She sounded lonely. I gently touched the back of her hand with my nose.

TaLi’s legs had grown longer in the two moons since I had pulled her from the river, and she moved with an easy lope. Not as swiftly as a wolf, of course, but still, I was surprised at how quickly we were able to move through the forest. We walked in silence until the sky darkened, and then TaLi began to slow. The pack would be waking now, wondering where I was, but I couldn’t help that. My human had asked for my help and I would give it to her.

“Wait,” TaLi said, and then stopped in her tracks. “I almost forgot.”

She took a small gourd from the sack she carried and removed its top. The smell of uijin rose from the gourd. TaLi scooped some of the saplike substance out in her hand and rubbed the sticky stuff into my fur. When she was done, I realized that she had not put any on my feet. She probably didn’t know that the scent glands on our feet leave an especially strong trail. I rubbed my forefeet on my muzzle where she had left a lump of uijin and scraped my rear feet on some that had fallen on the ground. I sneezed twice and looked at TaLi. She whuffed a laugh and placed the top back on the gourd, then slid it back into her sack. We began walking again.

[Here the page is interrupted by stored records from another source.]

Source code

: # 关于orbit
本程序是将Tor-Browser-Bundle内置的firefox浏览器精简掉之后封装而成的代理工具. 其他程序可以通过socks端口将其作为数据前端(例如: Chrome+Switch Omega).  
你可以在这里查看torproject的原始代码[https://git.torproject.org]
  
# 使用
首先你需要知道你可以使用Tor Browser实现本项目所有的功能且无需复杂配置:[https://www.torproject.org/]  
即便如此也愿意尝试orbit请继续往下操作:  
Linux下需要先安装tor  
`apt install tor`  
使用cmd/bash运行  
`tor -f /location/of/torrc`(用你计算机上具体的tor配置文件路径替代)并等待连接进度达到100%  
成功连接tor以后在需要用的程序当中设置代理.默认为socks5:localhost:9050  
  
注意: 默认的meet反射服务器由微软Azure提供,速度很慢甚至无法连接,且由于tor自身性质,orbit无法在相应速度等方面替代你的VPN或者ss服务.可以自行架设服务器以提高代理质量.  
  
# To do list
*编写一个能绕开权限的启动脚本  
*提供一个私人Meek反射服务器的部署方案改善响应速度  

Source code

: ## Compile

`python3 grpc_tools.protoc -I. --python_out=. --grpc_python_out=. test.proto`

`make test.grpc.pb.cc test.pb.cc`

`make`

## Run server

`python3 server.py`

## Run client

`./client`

After a little less than an hour, TaLi stopped in an undistinguished-looking patch of grass, dirt, and many large boulders. A gap in the trees showed the tall eastern mountains, glowing in the moonlight. It would have made a good gathering place, I thought. TaLi sat and waited, so I sat and waited, too.

Then I smelled them. In spite of what the old woman had told me, I could barely believe my nose. Greatwolves, a lot of them, coming our way. Frandra and Jandru were among them, and many others I didn’t recognize. I hadn’t realized there were that many Greatwolves in the valley. I whined to TaLi and started to walk away. When she did not follow, I took her wrist in my teeth and pulled gently.

“Are they coming, Silvermoon?” she asked. “We’re supposed to hide before they get here.”

The girl looked around and found a large rock and tried to guide me behind it. But it was upwind of the direction the Greatwolves were coming from. I didn’t want to take the chance that they could smell us in spite of the uijin. I towed TaLi to the downwind side of the field of rocks to find a better hiding place. I spotted two large rocks, side by side. One was broken halfway up, creating a small, flat ledge. In the place where the rocks met was a crack that would fit both of us. I led TaLi to it and leapt upon the ledge. She followed me, clambering up with her strong hands. We squeezed into the crevice between the rocks. I was a little uncomfortable, wedged between the two rocks, with TaLi pressed against me, but I stayed put, breathing slowly to get enough air into my lungs.

The Greatwolves strode into the rock field, not even trying to be quiet. Six pair, including Frandra and Jandru, and one lone, ancient male, gathered in the moonlit patch of grass. They spoke to one another too softly for me to hear, and then each pair walked to a boulder. Jandru and Frandra paused by their boulder and TaLi clutched my fur tightly.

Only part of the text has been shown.